= Eréndira (opera) =

Romanian opera

Eréndira is an opera in six scenes by Violeta Dinescu (music) with a libretto by Monika Rothmaier based on the story The Incredible and Sad Tale of Innocent Eréndira and Her Heartless Grandmother by Gabriel García Márquez. The premiere took place on 18 March 1992 in the Chamber Theatre of the Staatstheater Stuttgart.

== Action ==

=== First scene: "The wind of misfortune blows..." ===
Eréndira lives with her grandmother in a lonely palace in the desert. While Eréndira helps her dress, the grandmother reminisces about her husband Amadis and son of the same name, who made their living smuggling and are both long dead and buried in the courtyard of the palace. In addition to looking after her grandmother, Eréndira also takes care of the household without complaint. Among other things, she has to wind up countless clocks that run faster and faster. She works so hard that she falls asleep while walking, carrying a soup pot, and drops it in shock at the sound of a bell.
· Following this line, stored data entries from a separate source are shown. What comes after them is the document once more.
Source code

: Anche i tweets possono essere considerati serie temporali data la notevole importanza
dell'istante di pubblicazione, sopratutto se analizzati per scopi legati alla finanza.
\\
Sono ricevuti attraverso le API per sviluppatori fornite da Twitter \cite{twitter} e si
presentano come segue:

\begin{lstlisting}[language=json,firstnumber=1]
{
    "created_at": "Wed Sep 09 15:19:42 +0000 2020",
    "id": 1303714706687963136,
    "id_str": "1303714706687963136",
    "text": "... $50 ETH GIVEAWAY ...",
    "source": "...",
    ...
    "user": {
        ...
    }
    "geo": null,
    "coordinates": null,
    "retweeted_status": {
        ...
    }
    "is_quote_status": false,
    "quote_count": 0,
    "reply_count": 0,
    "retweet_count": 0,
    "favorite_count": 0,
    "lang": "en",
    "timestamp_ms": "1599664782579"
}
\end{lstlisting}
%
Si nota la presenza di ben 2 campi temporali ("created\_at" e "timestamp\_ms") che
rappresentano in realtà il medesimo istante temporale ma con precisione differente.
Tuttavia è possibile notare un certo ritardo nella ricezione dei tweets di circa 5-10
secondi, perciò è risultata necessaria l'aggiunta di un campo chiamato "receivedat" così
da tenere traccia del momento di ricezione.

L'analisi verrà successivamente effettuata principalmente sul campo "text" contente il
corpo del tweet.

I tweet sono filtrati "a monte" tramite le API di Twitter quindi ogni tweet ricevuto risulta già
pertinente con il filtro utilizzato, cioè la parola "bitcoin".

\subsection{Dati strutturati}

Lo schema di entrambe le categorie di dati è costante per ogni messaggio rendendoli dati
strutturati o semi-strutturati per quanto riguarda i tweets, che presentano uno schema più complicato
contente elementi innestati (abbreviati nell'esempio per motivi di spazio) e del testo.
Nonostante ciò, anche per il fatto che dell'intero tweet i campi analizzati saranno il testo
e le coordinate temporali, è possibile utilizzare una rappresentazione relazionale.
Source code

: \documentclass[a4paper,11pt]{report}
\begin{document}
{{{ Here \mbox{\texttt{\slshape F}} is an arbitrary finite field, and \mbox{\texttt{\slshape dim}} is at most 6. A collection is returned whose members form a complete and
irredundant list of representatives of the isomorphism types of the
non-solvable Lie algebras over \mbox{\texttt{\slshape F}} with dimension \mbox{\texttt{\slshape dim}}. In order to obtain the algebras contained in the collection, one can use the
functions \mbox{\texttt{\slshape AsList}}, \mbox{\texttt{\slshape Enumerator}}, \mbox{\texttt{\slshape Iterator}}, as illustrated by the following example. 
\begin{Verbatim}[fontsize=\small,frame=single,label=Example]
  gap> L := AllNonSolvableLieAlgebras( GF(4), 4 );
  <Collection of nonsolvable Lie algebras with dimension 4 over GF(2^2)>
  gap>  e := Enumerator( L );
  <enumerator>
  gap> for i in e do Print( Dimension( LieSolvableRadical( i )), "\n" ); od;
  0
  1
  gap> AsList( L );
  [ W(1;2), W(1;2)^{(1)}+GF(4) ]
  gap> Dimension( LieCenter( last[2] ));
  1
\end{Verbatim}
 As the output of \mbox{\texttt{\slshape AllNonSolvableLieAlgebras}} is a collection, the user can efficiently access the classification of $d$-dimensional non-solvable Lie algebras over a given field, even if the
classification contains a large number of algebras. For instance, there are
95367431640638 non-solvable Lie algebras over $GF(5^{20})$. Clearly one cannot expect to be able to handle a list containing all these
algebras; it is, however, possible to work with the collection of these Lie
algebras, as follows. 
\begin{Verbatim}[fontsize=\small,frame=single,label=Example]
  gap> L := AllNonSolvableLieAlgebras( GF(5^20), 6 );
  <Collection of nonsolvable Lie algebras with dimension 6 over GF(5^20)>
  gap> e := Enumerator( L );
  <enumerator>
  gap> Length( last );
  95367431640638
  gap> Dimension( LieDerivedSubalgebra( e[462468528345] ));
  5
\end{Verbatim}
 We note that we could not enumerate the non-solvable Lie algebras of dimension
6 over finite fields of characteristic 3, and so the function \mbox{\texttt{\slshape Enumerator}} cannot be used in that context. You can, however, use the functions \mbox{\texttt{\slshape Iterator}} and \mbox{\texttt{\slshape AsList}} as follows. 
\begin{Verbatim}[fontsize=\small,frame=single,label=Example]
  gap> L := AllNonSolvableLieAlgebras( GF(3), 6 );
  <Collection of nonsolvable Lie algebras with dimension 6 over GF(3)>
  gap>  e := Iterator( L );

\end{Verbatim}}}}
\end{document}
Even after she has put her grandmother to bed that evening, she has to iron laundry, put out the flowers and give the "graves to drink". When she finally gets to sleep, she forgets to put out her candelabra because she is so tired. A gust of wind knocks it over and fire breaks out.

=== Second scene: "Departure to the sea" ===
The next day the palace is completely burnt down. Indians from the village collect the remains in sacks. It is raining. Eréndira is distraught as her grandmother blames her for the disaster. To compensate for the financial loss, Eréndira has to prostitute herself. The grandmother haggles with the clients, who look at the girl like an animal. A grocer is the first to make his move and brutally rapes Eréndira backstage. Meanwhile, the grandmother recruits more suitors, including a poor postman who is supposed to advertise for her in return. Another man, Ulysses, wants to take Eréndira for himself completely, but cannot pay the remaining debt of 871,895 pesos calculated by the grandmother. In the meantime, the workers have loaded the still usable items onto a cart. The two women leave.
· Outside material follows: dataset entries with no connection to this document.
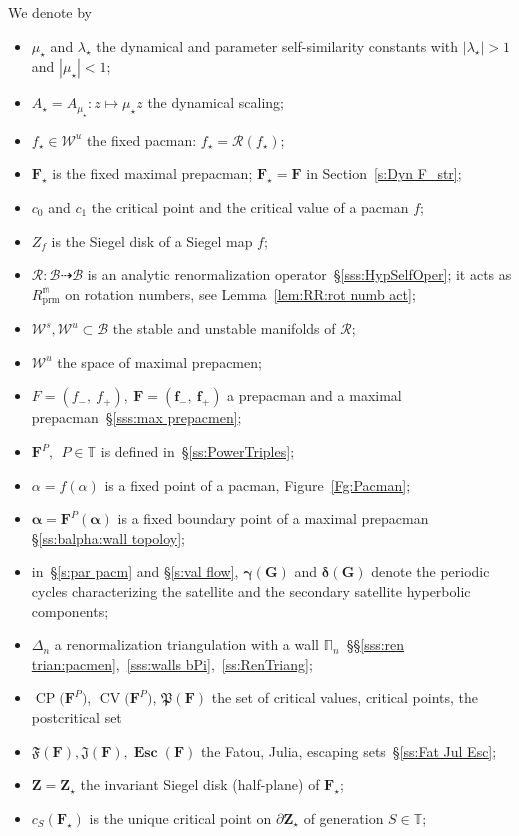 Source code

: \documentclass{amsart}
\renewcommand{\sp}{{\ \ }}
\newcommand{\1}{{\mathbb 1 }}
\newcommand\PT{\mathbb{ T}}
\newcommand{\bDelta}{{\mathbb{\Delta}}}
\newcommand{\bPi}{{\mathbb{\Pi}}}
\newcommand\RR{\mathcal{R}}
\newcommand\prm{{\operatorname{prm}}}
\newcommand\cRRc{R_{\prm}}%
\newcommand\Jul{{\mathfrak J}}
\newcommand\Post{{\mathfrak P}}
\newcommand{\bF}{{\mathbf F}}
\newcommand{\bZ}{{\mathbf Z}}
\newcommand{\bG}{{\mathbf G}}
\newcommand{\bbf}{{\mathbf f}}
\newcommand{\str}{{\star}}
\newcommand{\mm}{\mathbb{m}}
\newcommand\WW{\mathcal{W}}
\newcommand\Unst{{\boldsymbol{\mathcal{W}}^u}}
\newcommand\BB{\mathcal{B}}
\theoremstyle{remark}
\numberwithin{equation}{section}
\theoremstyle{definition}
\newcommand{\Fat}{{\mathfrak F}}
\newcommand{\Esc}{{\boldsymbol{\operatorname{Esc}}}}
\newcommand{\CV}{{\operatorname{CV}}}
\newcommand{\CP}{{\operatorname{CP}}}
\newcommand{\balpha}{{\boldsymbol \alpha}}
\newcommand{\bgamma}{{\boldsymbol{ \gamma}}}
\newcommand{\bdelta}{{\boldsymbol{ \delta}}}
\theoremstyle{nonumberbreak}
\begin{document}
We denote by 
\begin{itemize}

\item $\mu_\str$ and $\lambda_\str$ the dynamical and parameter self-similarity constants with $| \lambda_\str|>1$ and $|\mu_\str|<1$;
\item $A_\str=A_{\mu_\str}\colon z\mapsto \mu_\str z$ the dynamical scaling;
\item $f_\str\in \WW^u$ the fixed pacman: $f_\str=\RR(f_\str)$;
\item $\bF_\str$ is the fixed maximal prepacman; $\bF_\str=\bF$ in Section~\ref{s:Dyn F_str};
\item  $c_0$ and $c_1$ the critical point and the critical value of a pacman $f$;



\item $Z_f$ is the Siegel disk of a Siegel map $f$;



\item $\RR\colon \BB \dashrightarrow \BB$ is an analytic renormalization operator~\S\ref {sss:HypSelfOper}; it acts as $\cRRc^\mm$ on rotation numbers, see Lemma~\ref{lem:RR:rot numb act};
\item $\WW^s,\WW^u\subset \BB$ the stable and unstable manifolds of $\RR$; 
\item $\Unst$ the space of maximal prepacmen;

\item $F=(f_-,\ f_+),\  \bF=(\bbf_-,\ \bbf_+)$ a prepacman and a maximal prepacman~\S\ref{sss:max prepacmen};
\item  $\bF^P,\sp P\in \PT$ is defined in~\S\ref{ss:PowerTriples}; 
\item $\alpha=f(\alpha)$ is a fixed point of a pacman, Figure~\ref{Fg:Pacman};
\item $\balpha=\bF^P(\balpha)$ is a fixed boundary point of a maximal prepacman \S\ref{ss:balpha:wall topoloy};
\item in~\S\ref{s:par pacm} and \S\ref{s:val flow}, $\bgamma(\bG)$ and $\bdelta(\bG)$ denote the periodic cycles characterizing the satellite and the secondary satellite hyperbolic components;

\item $\bDelta_n$ a renormalization triangulation with a wall $\bPi_n$~\S\S\ref{sss:ren trian:pacmen},~\ref{sss:walls bPi},~\ref{ss:RenTriang};  
\item $\CP\big(\bF^P\big)$, $\CV\big(\bF^P\big)$, $\Post(\bF)$ the set of critical values, critical points, the postcritical set 
\item $\Fat(\bF), \Jul(\bF) , \Esc(\bF)$ the Fatou, Julia,  escaping sets~\S\ref{ss:Fat Jul  Esc};
\item $\bZ=\bZ_\str$ the invariant Siegel disk (half-plane) of $\bF_\str$;
\item $c_S(\bF_\str)$ is the unique critical point on $\partial \bZ_\str$ of generation $S\in \PT$;


\end{itemize}
\end{document}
=== Third scene: "In the desert..." ===
The grandmother has taken up residence with Eréndira in an amusement park in a Colombian slum among black market traders and Indians, where she advertises her dressed-up granddaughter with signs such as "Eréndira is better" or "No life without Eréndira". Although Eréndira suffers badly from the abuse, the grandmother assumes that she will only have paid off her debt in "eight years, seven months and eleven days". Ulysses has followed the two here and tries to buy Eréndira's freedom. The grandmother turns him down on the grounds that he is bad luck: "You won't get in with me without wings!" Only when Eréndira is close to death from exhaustion does the grandmother drive the last ten waiting men away. Eréndira is told to take a sage bath to recover.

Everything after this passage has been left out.